Energiearmoede steeg in 2023, na een daling in de jaren ervoor
Het percentage huishoudens met energiearmoede daalde tussen 2019 en 2022. Dat kwam onder meer door een daling van de energieprijzen en een afname van het aantal slecht geïsoleerde woningen. Na 2022 stegen de energieprijzen weer waardoor er weer meer huishoudens met energiearmoede bij zijn gekomen. Daardoor waren er in 2023 70.000 meer huishoudens met energiearmoede dan in 2022 volgens TNO.
Verborgen energiearmoede bij 1,4% huishoudens
Zo’n 1,4% van alle huishoudens (ongeveer 116.000 huishoudens) heeft te maken met ‘verborgen energiearmoede’. Dat blijkt uit onderzoek van het CBS over 2022. Deze huishoudens konden hun energierekening nog wel betalen door de verwarming bijvoorbeeld extra laag te zetten. Dat wordt energie ‘onderconsumeren’ genoemd.
In Groningen, Limburg en grote steden is meer energiearmoede
Vooral in gebieden met lage inkomens en woningen met een laag energielabel is er vaker energiearmoede:
- Noordoost Groningen en Zuid-Limburg worden het zwaarst getroffen, met percentages die oplopen tot 10% van de huishoudens.
- In Rotterdam, Den Haag, Arnhem en omgeving, Almelo en Enschede is energiearmoede vaker aanwezig dan in andere steden
Nieuwe meetmethode gaat uit van de energiearmoedekloof
De energiearmoedekloof is het verschil tussen de werkelijke energiekosten van een huishouden en de energiearmoedegrens. Deze grens wordt berekend op basis van onder meer inkomen en het energielabel van de woning. De energiearmoedekloof laat zien hoe groot het financiële probleem van huishoudens is. Daardoor krijgen beleidsmakers een vollediger beeld van het probleem vinden TNO en het CBS.
Oorzaken van energiearmoede
Er zijn verschillende oorzaken van energiearmoede in Nederland:
1. Stijgende energieprijzen:
- Stijgende energieprijzen maken het voor veel huishoudens moeilijk om hun rekeningen te betalen. Dat gebeurde in 2022. Er was in veel gevallen geen financiële ruimte om zo’n stijging mee op te vangen.

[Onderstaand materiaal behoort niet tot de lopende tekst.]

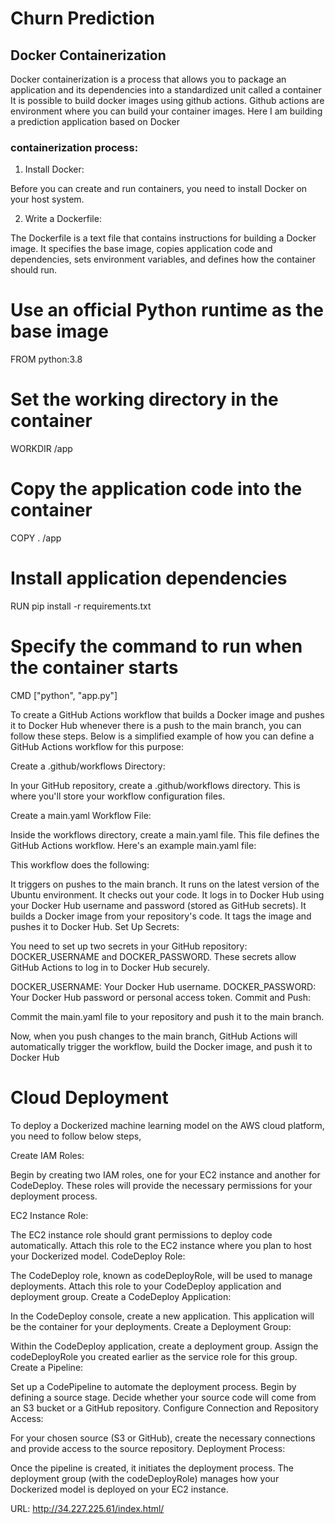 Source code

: # Churn Prediction

## Docker Containerization 

Docker containerization is a process that allows you to package an application and its dependencies into a standardized unit called a container
It is possible to build docker images using github actions. Github actions are environment where you can build your container images.
Here I am building a prediction application based on Docker

### containerization process:
1. Install Docker:

Before you can create and run containers, you need to install Docker on your host system. 

2. Write a Dockerfile:

The Dockerfile is a text file that contains instructions for building a Docker image. It specifies the base image, copies application code and dependencies, sets environment variables, and defines how the container should run.

# Use an official Python runtime as the base image
FROM python:3.8

# Set the working directory in the container
WORKDIR /app

# Copy the application code into the container
COPY . /app

# Install application dependencies
RUN pip install -r requirements.txt

# Specify the command to run when the container starts
CMD ["python", "app.py"]


To create a GitHub Actions workflow that builds a Docker image and pushes it to Docker Hub whenever there is a push to the main branch, you can follow these steps. Below is a simplified example of how you can define a GitHub Actions workflow for this purpose:

Create a .github/workflows Directory:

In your GitHub repository, create a .github/workflows directory. This is where you'll store your workflow configuration files.

Create a main.yaml Workflow File:

Inside the workflows directory, create a main.yaml file. This file defines the GitHub Actions workflow. Here's an example main.yaml file:

This workflow does the following:

It triggers on pushes to the main branch.
It runs on the latest version of the Ubuntu environment.
It checks out your code.
It logs in to Docker Hub using your Docker Hub username and password (stored as GitHub secrets).
It builds a Docker image from your repository's code.
It tags the image and pushes it to Docker Hub.
Set Up Secrets:

You need to set up two secrets in your GitHub repository: DOCKER_USERNAME and DOCKER_PASSWORD. These secrets allow GitHub Actions to log in to Docker Hub securely.

DOCKER_USERNAME: Your Docker Hub username.
DOCKER_PASSWORD: Your Docker Hub password or personal access token.
Commit and Push:

Commit the main.yaml file to your repository and push it to the main branch.

Now, when you push changes to the main branch, GitHub Actions will automatically trigger the workflow, build the Docker image, and push it to Docker Hub

# Cloud Deployment

To deploy a Dockerized machine learning model on the AWS cloud platform, you need to follow below steps,

Create IAM Roles:

Begin by creating two IAM roles, one for your EC2 instance and another for CodeDeploy. These roles will provide the necessary permissions for your deployment process.

EC2 Instance Role:

The EC2 instance role should grant permissions to deploy code automatically.
Attach this role to the EC2 instance where you plan to host your Dockerized model.
CodeDeploy Role:

The CodeDeploy role, known as codeDeployRole, will be used to manage deployments.
Attach this role to your CodeDeploy application and deployment group.
Create a CodeDeploy Application:

In the CodeDeploy console, create a new application.
This application will be the container for your deployments.
Create a Deployment Group:

Within the CodeDeploy application, create a deployment group.
Assign the codeDeployRole you created earlier as the service role for this group.
Create a Pipeline:

Set up a CodePipeline to automate the deployment process.
Begin by defining a source stage. Decide whether your source code will come from an S3 bucket or a GitHub repository.
Configure Connection and Repository Access:

For your chosen source (S3 or GitHub), create the necessary connections and provide access to the source repository.
Deployment Process:

Once the pipeline is created, it initiates the deployment process.
The deployment group (with the codeDeployRole) manages how your Dockerized model is deployed on your EC2 instance.

URL: http://34.227.225.61/index.html/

- In 2022 stegen de energieprijzen met gemiddeld 114% ten opzichte van 2021 vanwege de oorlog in Oekraïne en de spanningen die daardoor ontstonden tussen Europa en gasleverancier Rusland. Na deze piek daalden de energieprijzen in 2023 en 2024.
2. Lage inkomens:
- Huishoudens met een laag inkomen zijn kwetsbaarder voor energiearmoede. Energiekosten maken een groter deel van hun budget uit.
3. Gezondheid of ouderdom
- Gezondheidsaandoeningen, zoals bijvoorbeeld reuma, kunnen ook leiden tot hogere energiekosten. Ouderen zijn ook geneigd om de verwarming hoger te zetten. Dat blijkt uit onderzoek naar energiearmoede van de GGD West-Brabant (PDF).

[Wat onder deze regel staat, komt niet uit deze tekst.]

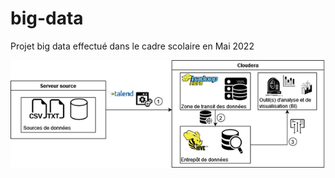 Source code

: # big-data
Projet big data effectué dans le cadre scolaire en Mai 2022

![Architecture_solution_mise_en_place](Medias/Architecture-projet-big-data.png)
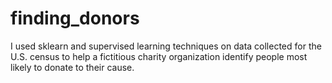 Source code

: # finding_donors
I used sklearn and supervised learning techniques on data collected for the U.S. census to help a fictitious charity organization identify people most likely to donate to their cause.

4. Slecht geïsoleerde woningen:
- Zo’n 1,5 miljoen woningen in Nederland zijn slecht geïsoleerd. Deze woningen hebben een (voorlopig) energielabel E, F of G.
- Een woning met energielabel G verbruikt gemiddeld 50% meer gas en 15-25% meer stroom dan een woning met label A.
5. Energietransitie:
- De energietransitie is noodzakelijk om klimaatverandering tegen te gaan. Maar verduurzamen kost ook veel geld. Die investeringen zijn niet voor iedereen betaalbaar. Zo kan een gemeente in de toekomst een huiseigenaar dwingen om van het aardgas af te gaan. Terwijl een alternatief als een warmtepomp veel geld kost.
5. Gebrek aan kennis:
- Niet iedereen weet dat er subsidies beschikbaar zijn voor het nemen van energiebesparende maatregelen. Dat blijkt uit onderzoek van de GGD West-Brabant (PDF).
- Soms zijn adviezen aan huishoudens tegenstrijdig. Een voorbeeld is het advies van woningbouwcorporaties om ramen te openen om te luchten en schimmel in huis te voorkomen. Zorgprofessionals, zoals een huisarts, adviseren juist om ramen gesloten te houden om pollen buiten te houden die allergieën kunnen verergeren. En ook vanuit de politie werd juist geadviseerd om ramen te sluiten in verband met de veiligheid.